··· Input data

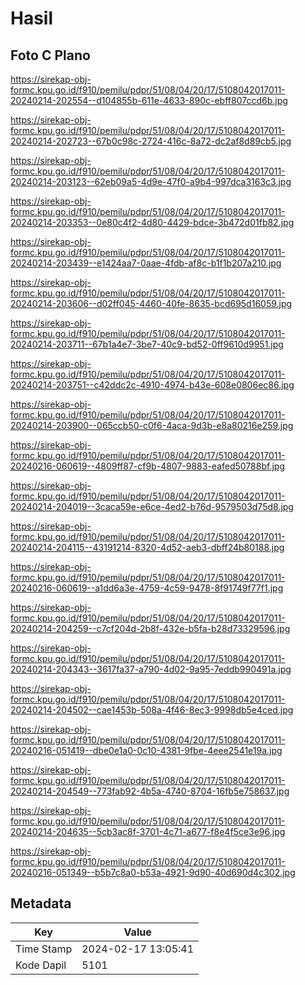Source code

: # Hasil

## Foto C Plano

https://sirekap-obj-formc.kpu.go.id/f910/pemilu/pdpr/51/08/04/20/17/5108042017011-20240214-202554--d104855b-611e-4633-890c-ebff807ccd6b.jpg

https://sirekap-obj-formc.kpu.go.id/f910/pemilu/pdpr/51/08/04/20/17/5108042017011-20240214-202723--67b0c98c-2724-416c-8a72-dc2af8d89cb5.jpg

https://sirekap-obj-formc.kpu.go.id/f910/pemilu/pdpr/51/08/04/20/17/5108042017011-20240214-203123--62eb09a5-4d9e-47f0-a9b4-997dca3163c3.jpg

https://sirekap-obj-formc.kpu.go.id/f910/pemilu/pdpr/51/08/04/20/17/5108042017011-20240214-203353--0e80c4f2-4d80-4429-bdce-3b472d01fb82.jpg

https://sirekap-obj-formc.kpu.go.id/f910/pemilu/pdpr/51/08/04/20/17/5108042017011-20240214-203439--e1424aa7-0aae-4fdb-af8c-b1f1b207a210.jpg

https://sirekap-obj-formc.kpu.go.id/f910/pemilu/pdpr/51/08/04/20/17/5108042017011-20240214-203606--d02ff045-4460-40fe-8635-bcd695d16059.jpg

https://sirekap-obj-formc.kpu.go.id/f910/pemilu/pdpr/51/08/04/20/17/5108042017011-20240214-203711--67b1a4e7-3be7-40c9-bd52-0ff9610d9951.jpg

https://sirekap-obj-formc.kpu.go.id/f910/pemilu/pdpr/51/08/04/20/17/5108042017011-20240214-203751--c42ddc2c-4910-4974-b43e-608e0806ec86.jpg

https://sirekap-obj-formc.kpu.go.id/f910/pemilu/pdpr/51/08/04/20/17/5108042017011-20240214-203900--065ccb50-c0f6-4aca-9d3b-e8a80216e259.jpg

https://sirekap-obj-formc.kpu.go.id/f910/pemilu/pdpr/51/08/04/20/17/5108042017011-20240216-060619--4809ff87-cf9b-4807-9883-eafed50788bf.jpg

https://sirekap-obj-formc.kpu.go.id/f910/pemilu/pdpr/51/08/04/20/17/5108042017011-20240214-204019--3caca59e-e6ce-4ed2-b76d-9579503d75d8.jpg

https://sirekap-obj-formc.kpu.go.id/f910/pemilu/pdpr/51/08/04/20/17/5108042017011-20240214-204115--43191214-8320-4d52-aeb3-dbff24b80188.jpg

https://sirekap-obj-formc.kpu.go.id/f910/pemilu/pdpr/51/08/04/20/17/5108042017011-20240216-060619--a1dd6a3e-4759-4c59-9478-8f91749f77f1.jpg

https://sirekap-obj-formc.kpu.go.id/f910/pemilu/pdpr/51/08/04/20/17/5108042017011-20240214-204259--c7cf204d-2b8f-432e-b5fa-b28d73329596.jpg

https://sirekap-obj-formc.kpu.go.id/f910/pemilu/pdpr/51/08/04/20/17/5108042017011-20240214-204343--3617fa37-a790-4d02-9a95-7eddb990491a.jpg

https://sirekap-obj-formc.kpu.go.id/f910/pemilu/pdpr/51/08/04/20/17/5108042017011-20240214-204502--cae1453b-508a-4f46-8ec3-9998db5e4ced.jpg

https://sirekap-obj-formc.kpu.go.id/f910/pemilu/pdpr/51/08/04/20/17/5108042017011-20240216-051419--dbe0e1a0-0c10-4381-9fbe-4eee2541e19a.jpg

https://sirekap-obj-formc.kpu.go.id/f910/pemilu/pdpr/51/08/04/20/17/5108042017011-20240214-204549--773fab92-4b5a-4740-8704-16fb5e758637.jpg

https://sirekap-obj-formc.kpu.go.id/f910/pemilu/pdpr/51/08/04/20/17/5108042017011-20240214-204635--5cb3ac8f-3701-4c71-a677-f8e4f5ce3e96.jpg

https://sirekap-obj-formc.kpu.go.id/f910/pemilu/pdpr/51/08/04/20/17/5108042017011-20240216-051349--b5b7c8a0-b53a-4921-9d90-40d690d4c302.jpg


## Metadata

| Key        | Value               |
| ---------- | ------------------- |
| Time Stamp | 2024-02-17 13:05:41 |
| Kode Dapil | 5101                |



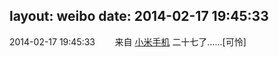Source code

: layout: weibo
date: 2014-02-17 19:45:33
---
<meta name="referrer" content="no-referrer" />

2014-02-17 19:45:33  &nbsp;&nbsp;&nbsp;&nbsp;&nbsp;&nbsp; 来自 <a href="http://app.weibo.com/t/feed/22zMnn" rel="nofollow">小米手机</a>
二十七了……[可怜] ​​​
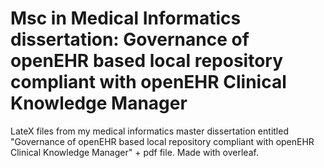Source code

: # Msc in Medical Informatics dissertation: Governance of openEHR based local repository compliant with openEHR Clinical Knowledge Manager

LateX files from my medical informatics master dissertation entitled "Governance of openEHR based local repository compliant with openEHR Clinical Knowledge Manager" + pdf file. Made with overleaf.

······

*Activity*: Show each line of the material above where "Clinical" occurs.

*Output for this exercise*:
: # Msc in Medical Informatics dissertation: Governance of openEHR based local repository compliant with openEHR Clinical Knowledge Manager
LateX files from my medical informatics master dissertation entitled "Governance of openEHR based local repository compliant with openEHR Clinical Knowledge Manager" + pdf file. Made with overleaf.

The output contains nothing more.